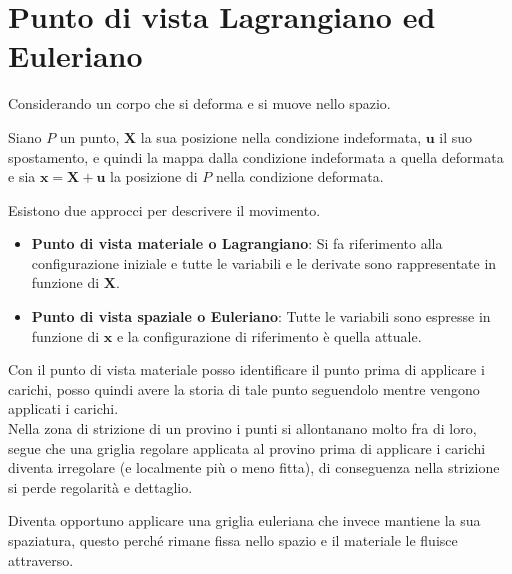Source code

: \section{Punto di vista Lagrangiano ed Euleriano}

Considerando un corpo che si deforma e si muove nello spazio. 

Siano $P$ un punto, $\mathbf{X}$ la sua posizione nella condizione indeformata, $\mathbf{u}$ il suo spostamento, e quindi la mappa dalla condizione indeformata a quella deformata e sia $\mathbf{x} = \mathbf{X} +\mathbf{u}$ la posizione di $P$ nella condizione deformata.

Esistono due approcci per descrivere il movimento.

\begin{itemize}
    \item \textbf{Punto di vista materiale o Lagrangiano}: Si fa riferimento alla configurazione iniziale e tutte le variabili e le derivate sono rappresentate in funzione di $\mathbf{X}$.
    
    \item \textbf{Punto di vista spaziale o Euleriano}: Tutte le variabili sono espresse in funzione di $\mathbf{x}$ e la configurazione di riferimento è quella attuale.
\end{itemize}

Con il punto di vista materiale posso identificare il punto prima di applicare i carichi, posso quindi avere la storia di tale punto seguendolo mentre vengono applicati i carichi.\\

Nella zona di strizione di un provino i punti si allontanano molto fra di loro, segue che una griglia regolare applicata al provino prima di applicare i carichi diventa irregolare (e localmente più o meno fitta), di conseguenza nella strizione si perde regolarità e dettaglio.

Diventa opportuno applicare una griglia euleriana che invece mantiene la sua spaziatura, questo perché rimane fissa nello spazio e  il materiale le fluisce attraverso.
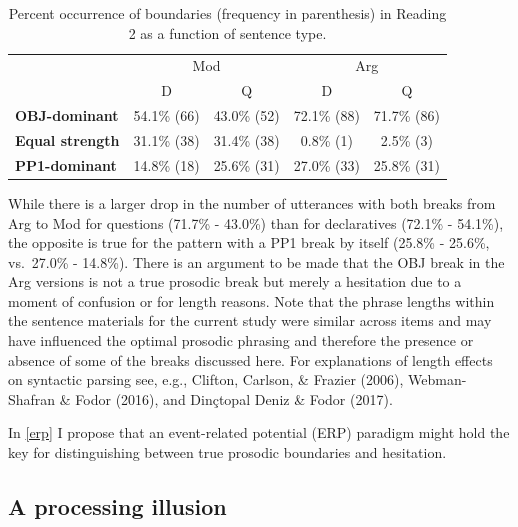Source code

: \documentclass[11pt,oneside]{book}
\begin{document}
\begin{table}[!h]

\caption{\label{tab:combobr}Percent occurrence of boundaries (frequency in parenthesis) in Reading 2 as a function of sentence type.}
\centering
\begin{tabular}{>{\bfseries}lcccc}
\toprule
\multicolumn{1}{c}{ } & \multicolumn{2}{c}{Mod} & \multicolumn{2}{c}{Arg} \\
\cmidrule(l{3pt}r{3pt}){2-3} \cmidrule(l{3pt}r{3pt}){4-5}
  & D & Q & D & Q\\
\midrule
OBJ-dominant & 54.1\% (66) & 43.0\% (52) & 72.1\% (88) & 71.7\% (86)\\
Equal strength & 31.1\% (38) & 31.4\% (38) & 0.8\% (1) & 2.5\% (3)\\
PP1-dominant & 14.8\% (18) & 25.6\% (31) & 27.0\% (33) & 25.8\% (31)\\
\bottomrule
\end{tabular}
\end{table}

While there is a larger drop in the number of utterances with both breaks from Arg to Mod for questions (71.7\% - 43.0\%) than for declaratives (72.1\% - 54.1\%), the opposite is true for the pattern with a PP1 break by itself (25.8\% - 25.6\%, vs.~27.0\% - 14.8\%). There is an argument to be made that the OBJ break in the Arg versions is not a true prosodic break but merely a hesitation due to a moment of confusion or for length reasons. Note that the phrase lengths within the sentence materials for the current study were similar across items and may have influenced the optimal prosodic phrasing and therefore the presence or absence of some of the breaks discussed here. For explanations of length effects on syntactic parsing see, e.g., Clifton, Carlson, \& Frazier (2006), Webman-Shafran \& Fodor (2016), and Dinçtopal Deniz \& Fodor (2017).

In \ref{erp} I propose that an event-related potential (ERP) paradigm might hold the key for distinguishing between true prosodic boundaries and hesitation.

\hypertarget{a-processing-illusion}{%
\subsection{A processing illusion}\label{a-processing-illusion}}
\end{document}
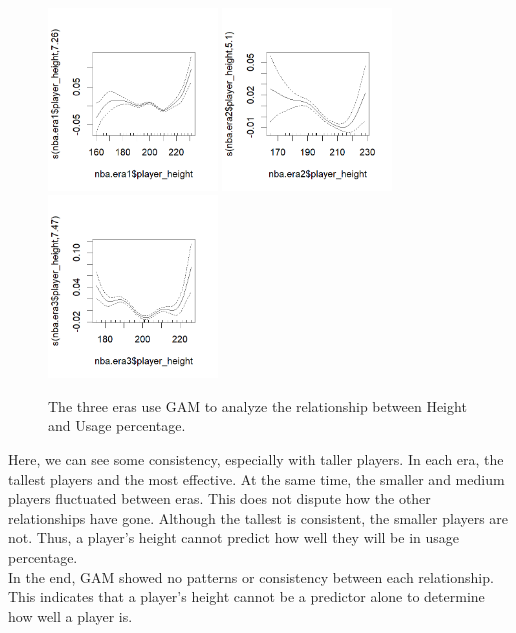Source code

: \documentclass[11pt,letterpaper]{amsart}
\begin{document}
\begin{figure}[H] 
\includegraphics[width=0.4\textwidth]{Era1us}\hspace{1cm}
\includegraphics[width=0.4\textwidth]{Era2us}\hspace{1cm}
\includegraphics[width=0.4\textwidth]{Era3us}\hspace{1cm}
\caption{The three eras use GAM to analyze the relationship between Height and Usage percentage. \label{fig5}}
\end{figure} \leavevmode

\indent Here, we can see some consistency, especially with taller players. In each era, the tallest players and the most effective. At the same time, the smaller and medium players fluctuated between eras. This does not dispute how the other relationships have gone. Although the tallest is consistent, the smaller players are not. Thus, a player’s height cannot predict how well they will be in usage percentage.\\
\indent In the end, GAM showed no patterns or consistency between each relationship. This indicates that a player’s height cannot be a predictor alone to determine how well a player is.\\\\
\end{document}
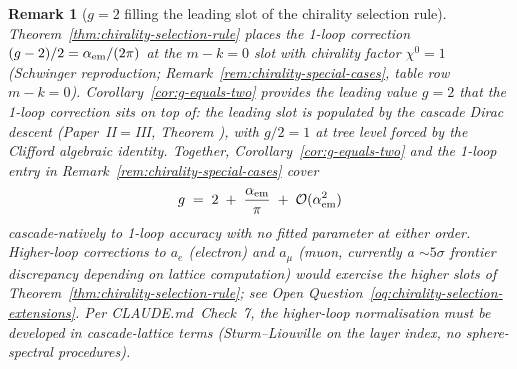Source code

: \documentclass[12pt,a4paper]{article}
\newtheorem*{remark}{Remark}
\begin{document}
\begin{remark}[$g = 2$ filling the leading slot of the chirality
selection rule]\label{rem:g-2-leading}
Theorem~\ref{thm:chirality-selection-rule} places the 1-loop
correction $(g-2)/2 = \alpha_{\rm em}/(2\pi)$ at the $m-k = 0$ slot
with chirality factor $\chi^0 = 1$ (Schwinger reproduction;
Remark~\ref{rem:chirality-special-cases}, table row $m - k = 0$).
Corollary~\ref{cor:g-equals-two} provides the leading value $g = 2$
that the 1-loop correction sits on top of: the leading slot is
populated by the cascade Dirac descent (Paper~II$=$III, Theorem
), with $g/2 = 1$ at tree level
forced by the Clifford algebraic identity. Together,
Corollary~\ref{cor:g-equals-two} and the 1-loop entry in
Remark~\ref{rem:chirality-special-cases} cover
\[
g \;=\; 2 \;+\; \frac{\alpha_{\rm em}}{\pi} \;+\; \mathcal{O}(\alpha_{\rm em}^2)
\]
cascade-natively to 1-loop accuracy with no fitted parameter at
either order. Higher-loop corrections to $a_e$ (electron) and
$a_\mu$ (muon, currently a $\sim 5\sigma$ frontier discrepancy
depending on lattice computation) would exercise the higher slots
of Theorem~\ref{thm:chirality-selection-rule}; see Open
Question~\ref{oq:chirality-selection-extensions}. Per
CLAUDE.md~Check~7, the higher-loop normalisation must be developed
in cascade-lattice terms (Sturm--Liouville on the layer index, no
sphere-spectral procedures).
\end{remark}
\end{document}
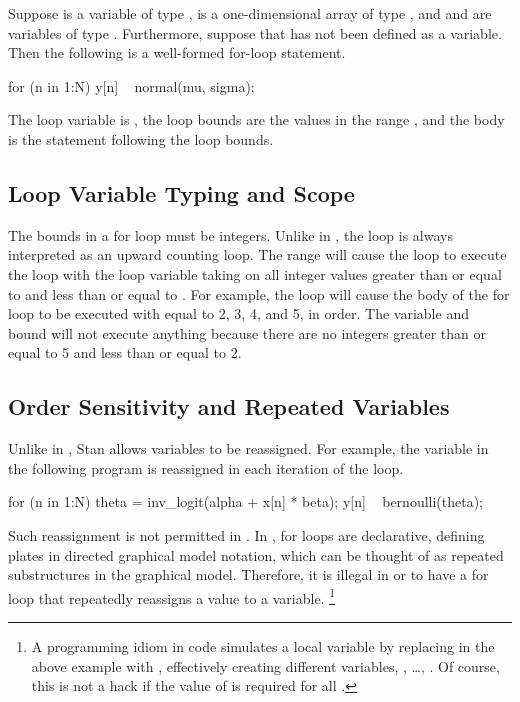Suppose
 is a variable of type ,  is a
one-dimensional array of type , and  and
 are variables of type .  Furthermore, suppose
that  has not been defined as a variable. Then the following
is a well-formed for-loop statement.
%
\begin{stancode}
for (n in 1:N) {
  y[n] ~ normal(mu, sigma);
}
\end{stancode}
%
The loop variable is , the loop bounds are the values in the
range , and the body is the statement following the
loop bounds.

\subsection{Loop Variable Typing and Scope}

The bounds in a for loop must be integers.  Unlike in \R, the loop is
always interpreted as an upward counting loop.  The range 
will cause the loop to execute the loop with the loop variable taking
on all integer values greater than or equal to  and less than
or equal to .  For example, the loop 
will cause the body of the for loop to be executed with  equal
to 2, 3, 4, and 5, in order.  The variable and bound  will not execute anything because there are no integers
greater than or equal to 5 and less than or equal to 2.

\subsection{Order Sensitivity and Repeated Variables}

Unlike in \BUGS, Stan allows variables to be reassigned.  For
example, the variable  in the following program is
reassigned in each iteration of the loop.
%
\begin{stancode}
for (n in 1:N) {
  theta = inv_logit(alpha + x[n] * beta);
  y[n] ~ bernoulli(theta);
}
\end{stancode}
%
Such reassignment is not permitted in \BUGS.  In \BUGS, for loops are
declarative, defining plates in directed graphical model notation,
which can be thought of as repeated substructures in the graphical
model.  Therefore, it is illegal in \BUGS or \JAGS to have a for loop
that repeatedly reassigns a value to a variable.%
%
\footnote{A programming idiom in \BUGS code simulates
a local variable by replacing  in the above example with
, effectively creating  different variables,
, \ldots, .  Of course, this is not a
hack if the value of  is required for all .}

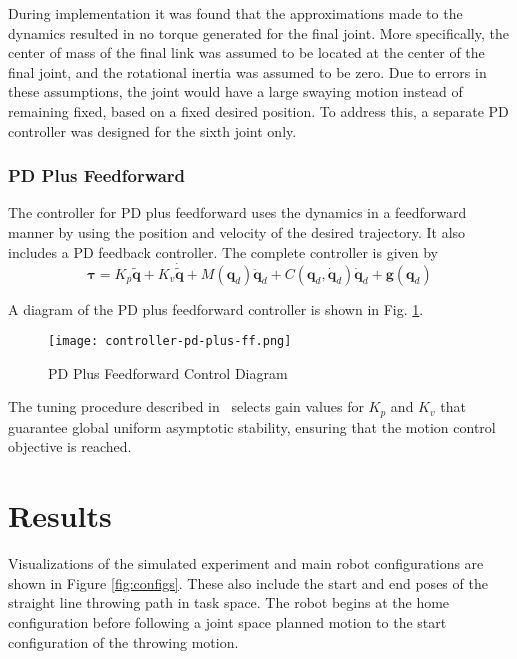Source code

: \documentclass[conference]{IEEEtran}
\begin{document}
During implementation it was found that the approximations made to the dynamics
resulted in no torque generated for the final joint. More specifically, the
center of mass of the final link was assumed to be located at the center of the
final joint, and the rotational inertia was assumed to be zero. Due to errors in
these assumptions, the joint would have a large swaying motion instead of
remaining fixed, based on a fixed desired position. To address this, a separate
PD controller was designed for the sixth joint only.

\subsubsection{PD Plus Feedforward}
The controller for PD plus feedforward uses the dynamics in a feedforward manner
by using the position and velocity of the desired trajectory. It also includes a
PD feedback controller. The complete controller is given by
\begin{equation*}
  \boldsymbol{\tau} = K_p \tilde{\boldsymbol{q}} + K_v \dot{\tilde{\boldsymbol{q}}} + M(\boldsymbol{q}_d)\ddot{\boldsymbol{q}}_d +  C(\boldsymbol{q}_d, \dot{\boldsymbol{q}}_d)\dot{\boldsymbol{q}}_d + \boldsymbol{g}(\boldsymbol{q}_d)
\end{equation*}

A diagram of the PD plus feedforward controller is shown in
Fig. \ref{fig:pd-plus-ff}.

\begin{figure}[!t]
  \texttt{[image: controller-pd-plus-ff.png]}
  \caption{PD Plus Feedforward Control Diagram}
  \label{fig:pd-plus-ff}
\end{figure}

The tuning procedure described in~\cite{kelly2007control} selects gain values for $K_p$
and $K_v$ that guarantee global uniform asymptotic stability, ensuring that the
motion control objective is reached.


\section{Results}
Visualizations of the simulated experiment and main robot configurations are
shown in Figure \ref{fig:configs}. These also include the start and end poses of
the straight line throwing path in task space. The robot begins at the home
configuration before following a joint space planned motion to the start
configuration of the throwing motion.
\end{document}

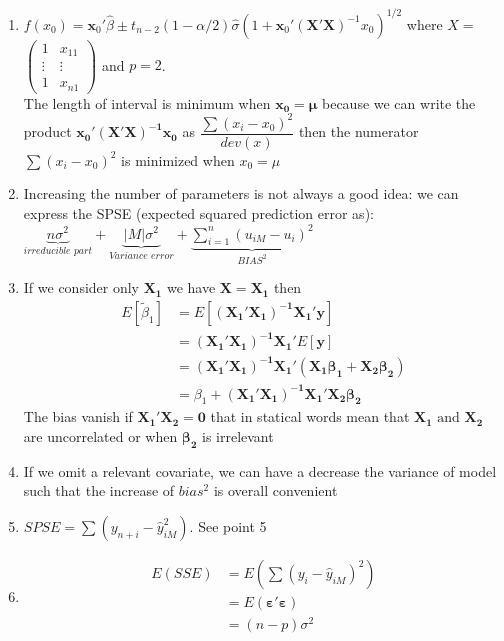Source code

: \documentclass[10pt,a4paper]{article}
\begin{document}
\begin{enumerate}
		\item $ f(x_0) = \mathbf{x}_0' \hat{\beta} \pm t_{n-2}(1-\alpha / 2) \hat{\sigma} (1 + \mathbf{x}_0' (\mathbf{X'X})^{-1} x_0)^{1/2}$
		where $ X = $
		$ \left( \begin{matrix}
			1 & x_{11} \\ 
			\vdots & \vdots  \\ 
		1 & x_{n1}
			\end{matrix} \right)$ and $ p = 2 $.\\
			The length of interval is minimum when $ \mathbf{x_0 = \mu}  $ because we can write the product $ \mathbf{x_0'(X'X)^{-1}x_0}  $ as $ \dfrac{\sum(x_i - x_0)^2}{dev(x)} $ then the numerator $  \sum(x_i - x_0)^2 $ is minimized when $ x_0 = \mu $
			\item Increasing the number of parameters is not always a good idea: we can express the SPSE (expected squared prediction error as):
			$ \underbrace{n\sigma^2}_{irreducible\,\,  part} + \underbrace{|M|\sigma^2}_{Variance \,\, error} + \underbrace{\sum_{i=1}^{n} (u_{i M} - u_i)^2}_{BIAS^2} $
			\item If we consider only $ \mathbf{X_1} $ we have $ \mathbf{X = X_1} $ then 
			\begin{align*}
				E\left[ \tilde{\beta}_1 \right]		&= E \left[ \mathbf{(X_1'X_1)^{-1} X_1'y} \right] \\
				&=  \mathbf{(X_1'X_1)^{-1} X_1' } E \left[ \mathbf{y} \right] \\
				&=  \mathbf{(X_1'X_1)^{-1} X_1' (X_1 \beta_1 + X_2 \beta_2)} \\
				&= \beta_1 +\mathbf{(X_1'X_1)^{-1} X_1'  X_2 \beta_2}
			\end{align*}
			The bias vanish if $ \mathbf{X_1'  X_2  = 0} $ that in statical words mean that $ \mathbf{X_1} \text{ and } \mathbf{X_2} $ are uncorrelated or when $ \mathbf{\beta_2}  $ is irrelevant
			\item If we omit a relevant covariate, we can have a decrease the variance of model such that the increase of $ bias^2 $ is overall convenient
			\item $ SPSE = \sum (y_{n+i} - \hat{y}_{iM}^2) $. See point 5
			\item 
			\begin{align*}
			E\left( SSE \right) &= E\left( \sum \left( y_i - \hat{y}_{iM} \right)^2 \right)  \\
			&= E \left( \mathbf{\varepsilon' \varepsilon} \right) \\
			&= (n-p) \sigma^2 \\

\end{align*}
\end{enumerate}
\end{document}
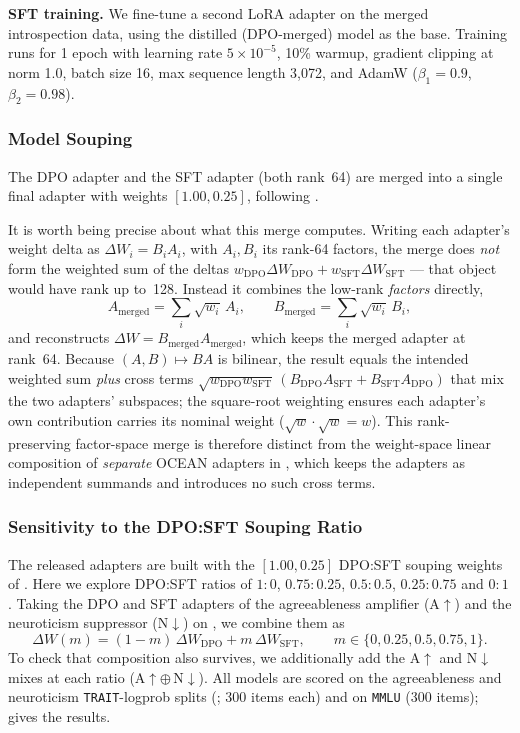 \textbf{SFT training.} We fine-tune a second LoRA adapter on the merged introspection data, using the distilled (DPO-merged) model as the base. Training runs for 1 epoch with learning rate $5 \times 10^{-5}$, 10\% warmup, gradient clipping at norm 1.0, batch size 16, max sequence length 3,072, and AdamW ($\beta_1 = 0.9$, $\beta_2 = 0.98$).

\subsubsection{Model Souping}\label{sec:model-souping}

The DPO adapter and the SFT adapter (both rank~64) are merged into a single
final adapter with weights $[1.00, 0.25]$, following \citet{maiya2025opencharacter}.

It is worth being precise about what this merge computes. Writing each adapter's weight delta as $\Delta W_i = B_i A_i$, with
$A_i, B_i$ its rank-64 factors, the merge does \emph{not} form the weighted sum
of the deltas $w_{\text{DPO}}\Delta W_{\text{DPO}} + w_{\text{SFT}}\Delta W_{\text{SFT}}$
--- that object would have rank up to~128. Instead it combines the low-rank
\emph{factors} directly,
\[
A_{\text{merged}} = \sum_i \sqrt{w_i}\, A_i, \qquad
B_{\text{merged}} = \sum_i \sqrt{w_i}\, B_i,
\]
and reconstructs $\Delta W = B_{\text{merged}} A_{\text{merged}}$, which keeps
the merged adapter at rank~64. Because $(A, B) \mapsto BA$ is bilinear, the
result equals the intended weighted sum \emph{plus} cross terms
$\sqrt{w_{\text{DPO}} w_{\text{SFT}}}\,(B_{\text{DPO}} A_{\text{SFT}} + B_{\text{SFT}} A_{\text{DPO}})$
that mix the two adapters' subspaces; the square-root weighting ensures each
adapter's own contribution carries its nominal weight ($\sqrt{w}\cdot\sqrt{w} = w$).
This rank-preserving factor-space merge is therefore distinct from the
weight-space linear composition of \emph{separate} OCEAN adapters in
, which keeps the adapters as independent summands
and introduces no such cross terms.

\subsubsection{Sensitivity to the DPO:SFT Souping Ratio}\label{sec:appendix-soup-ratio}

The released adapters are built with the $[1.00, 0.25]$ DPO:SFT souping
weights of \citet{maiya2025opencharacter}. Here we
explore DPO:SFT ratios of $1{:}0$, $0.75{:}0.25$, $0.5{:}0.5$, $0.25{:}0.75$
and $0{:}1$. Taking the DPO and SFT adapters of the agreeableness amplifier
(A$\uparrow$) and the neuroticism suppressor (N$\downarrow$) on
\LlamaThreePointOneSizeEightBInstruct, we combine them as
\[
\Delta W(m) = (1-m)\,\Delta W_{\text{DPO}} + m\,\Delta W_{\text{SFT}},
\qquad m \in \{0, 0.25, 0.5, 0.75, 1\}.
\]
To check that composition also survives, we additionally add the A$\uparrow$ and N$\downarrow$ mixes at
each ratio (A$\uparrow \oplus\,$N$\downarrow$). All models are scored on the
agreeableness and neuroticism \texttt{TRAIT}-logprob splits
(; 300 items each) and on \texttt{MMLU} (300 items);
 gives the results.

^^^^^^^^

EXERCISE INSTRUCTIONS
Extract every line above that contains the word "sigma".

ANSWER TO THIS PROBLEM
$a_\mu$ (muon, currently a $\sim 5\sigma$ frontier discrepancy
  y[n] ~ normal(mu, sigma);
		\item $ f(x_0) = \mathbf{x}_0' \hat{\beta} \pm t_{n-2}(1-\alpha / 2) \hat{\sigma} (1 + \mathbf{x}_0' (\mathbf{X'X})^{-1} x_0)^{1/2}$
			$ \underbrace{n\sigma^2}_{irreducible\,\,  part} + \underbrace{|M|\sigma^2}_{Variance \,\, error} + \underbrace{\sum_{i=1}^{n} (u_{i M} - u_i)^2}_{BIAS^2} $
			&= (n-p) \sigma^2 \\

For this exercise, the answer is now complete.